Task item =>
Your answer must be an exact copy of the lines from the one holding "2. Exploratory Data" through the last line of the entries below, with nothing added.

Data extracts =>
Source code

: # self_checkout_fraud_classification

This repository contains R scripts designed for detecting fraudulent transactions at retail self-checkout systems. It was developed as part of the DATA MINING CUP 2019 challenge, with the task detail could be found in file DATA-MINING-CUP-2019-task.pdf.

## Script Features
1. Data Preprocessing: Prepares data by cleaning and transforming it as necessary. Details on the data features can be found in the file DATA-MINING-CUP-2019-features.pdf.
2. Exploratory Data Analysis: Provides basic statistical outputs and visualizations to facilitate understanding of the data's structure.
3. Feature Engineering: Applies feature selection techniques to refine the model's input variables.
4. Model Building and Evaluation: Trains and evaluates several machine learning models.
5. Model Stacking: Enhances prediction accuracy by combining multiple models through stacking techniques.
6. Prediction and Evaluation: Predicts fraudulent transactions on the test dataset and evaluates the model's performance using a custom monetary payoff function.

Response to the task =>
2. Exploratory Data Analysis: Provides basic statistical outputs and visualizations to facilitate understanding of the data's structure.
3. Feature Engineering: Applies feature selection techniques to refine the model's input variables.
4. Model Building and Evaluation: Trains and evaluates several machine learning models.
5. Model Stacking: Enhances prediction accuracy by combining multiple models through stacking techniques.
6. Prediction and Evaluation: Predicts fraudulent transactions on the test dataset and evaluates the model's performance using a custom monetary payoff function.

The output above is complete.